Sunday, 13 September 2009

Taxidermy

Sometimes things done really badly give a much better insight into what they're about than things done really well. The aims and ideas are clumsily and charmingly on show where subtlety and skill efface them to produce something that looks 'natural'. Bad taxidermy is a particularly charming example. Partly because all taxidermy is so doomed to failure, it's just a matter of degree. There are some wonderful essays on taxidermy at ravishing beasts.

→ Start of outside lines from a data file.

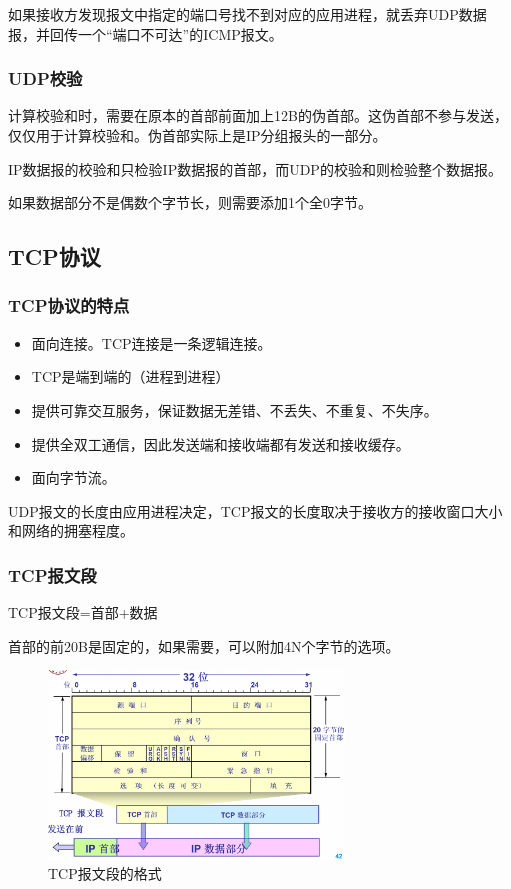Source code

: \documentclass[12pt, a4paper, oneside]{ctexart}
\begin{document}
如果接收方发现报文中指定的端口号找不到对应的应用进程，就丢弃UDP数据报，并回传一个“端口不可达”的ICMP报文。

\subsubsection{UDP校验}

计算校验和时，需要在原本的首部前面加上12B的伪首部。这伪首部不参与发送，仅仅用于计算校验和。伪首部实际上是IP分组报头的一部分。

IP数据报的校验和只检验IP数据报的首部，而UDP的校验和则检验整个数据报。

如果数据部分不是偶数个字节长，则需要添加1个全0字节。

\subsection{TCP协议}

\subsubsection{TCP协议的特点}

\begin{itemize}
    \item 面向连接。TCP连接是一条逻辑连接。
    \item TCP是端到端的（进程到进程）
    \item 提供可靠交互服务，保证数据无差错、不丢失、不重复、不失序。
    \item 提供全双工通信，因此发送端和接收端都有发送和接收缓存。
    \item 面向字节流。
\end{itemize}

UDP报文的长度由应用进程决定，TCP报文的长度取决于接收方的接收窗口大小和网络的拥塞程度。

\subsubsection{TCP报文段}

TCP报文段=首部+数据

首部的前20B是固定的，如果需要，可以附加4N个字节的选项。

\begin{figure}[h]
    \centering
    \includegraphics[width=0.7\textwidth]{./images/tcp_segment.png}
    \caption{TCP报文段的格式}
\end{figure}
\end{document}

Wednesday, 9 September 2009

Things to do with dead physicists


Yes, yes, you can make a statue of them and then put their remains inside the statue. Alternatively, you can make a giant asymetrical space shuttle and let them drift around in space (Lebbeus woods' design for Einstein's tomb) - or you can make a gigantic cenotaph with holes in the domed roof in the pattern of the constellations (Etienne-Louis Boullée's Cenotaph for Newton). When Newton died, he was the first scientist in England ever to get a tomb as good as a poet. You wait a few years, and now no one's interested in dead poets drifting in space. (More here and here, and a beautiful collection of giant spheres at cabinet here).

Tuesday, 8 September 2009

Pilates Motivation


This is Joseph Pilates showing how it's done. This is exactly what it will be like. And if it's not, they're not doing it right.